(Data supplied begins)
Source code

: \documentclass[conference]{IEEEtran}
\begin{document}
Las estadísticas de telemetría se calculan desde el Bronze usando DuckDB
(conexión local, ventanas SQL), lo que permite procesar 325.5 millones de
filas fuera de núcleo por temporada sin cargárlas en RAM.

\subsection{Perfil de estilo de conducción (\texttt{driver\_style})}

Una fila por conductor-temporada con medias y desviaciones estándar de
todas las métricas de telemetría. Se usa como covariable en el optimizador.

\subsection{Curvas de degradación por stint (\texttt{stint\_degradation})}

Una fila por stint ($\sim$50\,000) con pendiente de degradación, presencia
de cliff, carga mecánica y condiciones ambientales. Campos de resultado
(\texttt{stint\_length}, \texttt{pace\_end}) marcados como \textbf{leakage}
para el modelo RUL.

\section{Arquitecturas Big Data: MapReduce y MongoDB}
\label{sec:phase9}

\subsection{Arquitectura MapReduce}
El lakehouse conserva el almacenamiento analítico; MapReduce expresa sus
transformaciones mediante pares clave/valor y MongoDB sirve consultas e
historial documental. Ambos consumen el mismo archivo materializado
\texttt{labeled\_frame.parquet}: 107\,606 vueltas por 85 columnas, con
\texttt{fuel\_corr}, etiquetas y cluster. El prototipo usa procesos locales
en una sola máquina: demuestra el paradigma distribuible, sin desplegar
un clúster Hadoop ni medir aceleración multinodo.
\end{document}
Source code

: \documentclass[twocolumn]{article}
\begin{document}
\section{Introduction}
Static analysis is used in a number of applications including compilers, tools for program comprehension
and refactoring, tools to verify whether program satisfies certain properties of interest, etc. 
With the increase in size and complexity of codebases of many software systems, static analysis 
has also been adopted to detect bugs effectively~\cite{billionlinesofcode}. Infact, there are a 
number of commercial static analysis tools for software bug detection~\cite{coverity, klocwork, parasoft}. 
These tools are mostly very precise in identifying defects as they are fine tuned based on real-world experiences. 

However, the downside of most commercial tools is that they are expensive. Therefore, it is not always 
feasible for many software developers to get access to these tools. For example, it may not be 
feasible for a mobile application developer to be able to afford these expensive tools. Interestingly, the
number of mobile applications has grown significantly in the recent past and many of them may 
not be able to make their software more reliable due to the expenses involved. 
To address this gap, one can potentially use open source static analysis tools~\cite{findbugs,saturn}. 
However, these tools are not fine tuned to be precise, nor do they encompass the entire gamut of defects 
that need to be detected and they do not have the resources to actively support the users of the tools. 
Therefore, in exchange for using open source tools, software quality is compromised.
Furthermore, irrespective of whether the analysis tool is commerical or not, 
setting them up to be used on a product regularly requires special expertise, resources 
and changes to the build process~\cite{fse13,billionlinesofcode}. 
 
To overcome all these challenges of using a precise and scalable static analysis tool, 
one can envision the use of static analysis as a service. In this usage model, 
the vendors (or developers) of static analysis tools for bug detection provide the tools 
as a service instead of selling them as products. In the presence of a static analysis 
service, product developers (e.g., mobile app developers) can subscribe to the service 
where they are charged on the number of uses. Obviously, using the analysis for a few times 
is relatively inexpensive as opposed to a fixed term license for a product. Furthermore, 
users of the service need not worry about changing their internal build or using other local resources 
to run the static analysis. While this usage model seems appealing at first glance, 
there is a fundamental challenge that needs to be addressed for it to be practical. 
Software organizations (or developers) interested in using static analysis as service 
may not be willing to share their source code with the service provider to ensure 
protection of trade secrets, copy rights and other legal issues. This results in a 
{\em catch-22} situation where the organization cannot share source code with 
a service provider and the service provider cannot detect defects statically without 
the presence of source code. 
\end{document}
(Data supplied ends)
◆ Instructions to follow
Could you restate, word for word, the lines above from the one with "El lakehouse conserva" to the one with "85 columnas, con", both included?

◆ Output below
El lakehouse conserva el almacenamiento analítico; MapReduce expresa sus
transformaciones mediante pares clave/valor y MongoDB sirve consultas e
historial documental. Ambos consumen el mismo archivo materializado
\texttt{labeled\_frame.parquet}: 107\,606 vueltas por 85 columnas, con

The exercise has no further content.